My work is a process of continuous growth. There wasn’t a single moment that changed my path—it has always been a constant curiosity, the urge to try and try again, even inventing the tools with which I spread and shape my pastes. Every gesture, every movement of the body becomes an integral part of the work. It is a physical language, a dialogue between me and the surface, gestures that leave their mark in the material.
I love feeding on suggestions: places, encounters, online explorations, artists discovered by chance. It’s not about copying, but about reworking, transforming what I see into something that becomes mine. Today, my experimentation has expanded to dialogue with technology: I create textures with artificial intelligence, transform them into 3D-printed sheets, and then cover them with my handmade blends.
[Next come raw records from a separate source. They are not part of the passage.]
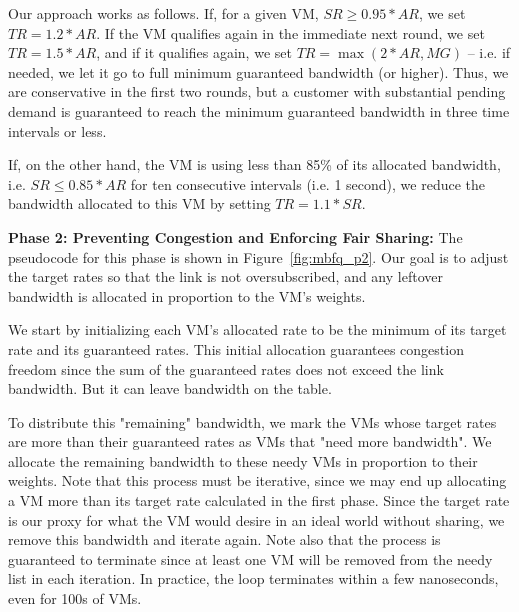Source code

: Our approach works as follows.  If, for a given VM, $SR \geq 0.95*AR$, we set
$TR = 1.2*AR$.  If the VM qualifies again in the immediate next round, we set
$TR = 1.5*AR$, and if it qualifies again, we set $TR = \max(2*AR, MG)$ -- i.e.
if needed, we let it go to full minimum guaranteed bandwidth (or higher).  Thus,
we are conservative in the first two rounds, but a customer with substantial
pending demand is guaranteed to reach the minimum guaranteed bandwidth in three
time intervals or less.

If, on the other hand, the VM is using less than 85\% of its allocated
bandwidth, i.e. $SR \leq 0.85*AR$ for ten consecutive intervals (i.e. 1 second),
we reduce the bandwidth allocated to this VM by setting $TR = 1.1*SR$. 

{\bf Phase 2:  Preventing Congestion and Enforcing Fair Sharing:} The pseudocode
for this phase is shown in Figure~\ref{fig:mbfq_p2}. Our goal is to adjust the
target rates so that the link is not oversubscribed, and any leftover bandwidth
is allocated in proportion to the VM's weights.

We start by initializing each VM's allocated rate to be the minimum of its
target rate and its guaranteed rates.  This initial allocation guarantees
congestion freedom since the sum of the guaranteed rates does not exceed the
link bandwidth.  But it can leave bandwidth on the table.

To distribute this "remaining" bandwidth, we mark the VMs whose target rates are
more than their guaranteed rates as VMs that "need more bandwidth".  We allocate
the remaining bandwidth to these needy VMs in proportion to their weights.  Note
that this process must be iterative, since we may end up allocating a VM more
than its target rate calculated in the first phase.  Since the target rate is
our proxy for what the VM would desire in an ideal world without sharing, we
remove this bandwidth and iterate again.  Note also that the process is
guaranteed to terminate since at least one VM will be removed from the needy
list in each iteration. In practice, the loop terminates within a few
nanoseconds, even for 100s of VMs.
It is a meeting point between craftsmanship and innovation, between the physicality of gesture and the infinite possibilities of the digital.
What excites me, however, is not just the final result—it is the entire creative cycle. From choosing the wood at the carpenter’s shop, to preparing the blends, to waiting through long drying times, then spraying color with a compressor and spray gun, and finally finishing with epoxy resin. Every phase is a ritual, every passage has its own magic.
For me, art is freedom, discovery, a continuous life lesson. You know where you begin, but you don’t know where it will take you. This journey has brought me closer and closer to a sculptural approach: sculpting the material, not just painting it, to reveal what lies “behind the surface.”
Many of my works are born precisely from this idea: that behind every layer, every mask, every armor we build to protect ourselves, there is an authentic beauty that deserves to emerge. My art is an invitation to embrace this—to abandon superstructures and show ourselves for who we truly are. Imperfect, unique, alive.